As well as concern for the young people, for Graham, there's also an accountability issue.
"Where has the money gone?" he asks "By the sound of it the company, Vital Skills Training, has got hundreds of thousands of pounds which has been spent on no-one getting a qualification – how does that relate back to the Skills and Funding Agency? And how will the colleges who were given this money account for how that money was spent without the valid outcomes at the end of the training?
"It's disgusting because it's happened before with other providers and when the Government goes on about cutting costs and saving money why is it allowing this to happen?" he adds "Silver Track did the same thing with young people. In fact there are people on this programme who have already been let down by Silver Track, who then went to Vital Rail to complete their qualifications, and now are going to be let down again
"What is this going to do to those young people?" he fumes "This is not just Salford's problem, it's a Greater Manchester wide problem.
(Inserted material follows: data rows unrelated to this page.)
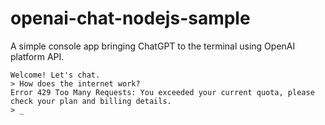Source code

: # openai-chat-nodejs-sample
A simple console app bringing ChatGPT to the terminal using OpenAI platform API.

```
Welcome! Let's chat.
> How does the internet work?
Error 429 Too Many Requests: You exceeded your current quota, please check your plan and billing details.
> _ 
```
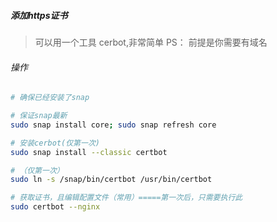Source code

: ##### 添加https证书
> 可以用一个工具 cerbot,非常简单
PS： 前提是你需要有域名

###### 操作
```bash
# 确保已经安装了snap

# 保证snap最新
sudo snap install core; sudo snap refresh core

# 安装cerbot(仅第一次)
sudo snap install --classic certbot

# （仅第一次）
sudo ln -s /snap/bin/certbot /usr/bin/certbot

# 获取证书，且编辑配置文件（常用）=====第一次后，只需要执行此
sudo certbot --nginx
```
The decision makers and councils need to get off their arses and do something about it."
For the past two days the Salford Star has been trying to get some answers as the corporate mess leaves young people's futures hanging in limbo.
"Vital Skills Training Ltd can confirm that we continue to work with stakeholders to secure a future for the business" said its Director, Rob Johnson "It is our aim to preserve jobs and protect employees. Until our discussions with third parties are complete, we are unable to provide further comment."
Vince Cable himself didn't comment. But his department assured us that the Skills Funding Agency, responsible for the National Apprenticeship Service funding will be `responding shortly'.
Morson - the company which the apprentices and their families believe is now responsible for their futures, having bought out their contract issuer, Vital Rail - told us that its directors were unavailable for a comment.
On announcing its takeover of Vital Rail and other companies in the Vital Services Group, Ged Mason, CEO of Morson Group, commented:
"We are delighted that Vital Human Resources Limited will join the Morson Group of companies and that we have safeguarded thousands of jobs… Vitals' initiatives to invest in creating the skills of tomorrow are critical for the success of the many infrastructure projects within the country."
Update: 1pm 15th November
The Skills Funding Agency has now sent us its statement… "The Agency is aware that Vital Services Group has gone into administration. We are in communication with Deloittes who are the administrators for Vital Services Group, in order to discuss next steps. The Agency's priority is to ensure minimal disruption to apprentices, learners and employers."
* The Salford Star now understands that some apprentices have, today, been paid for work they have done.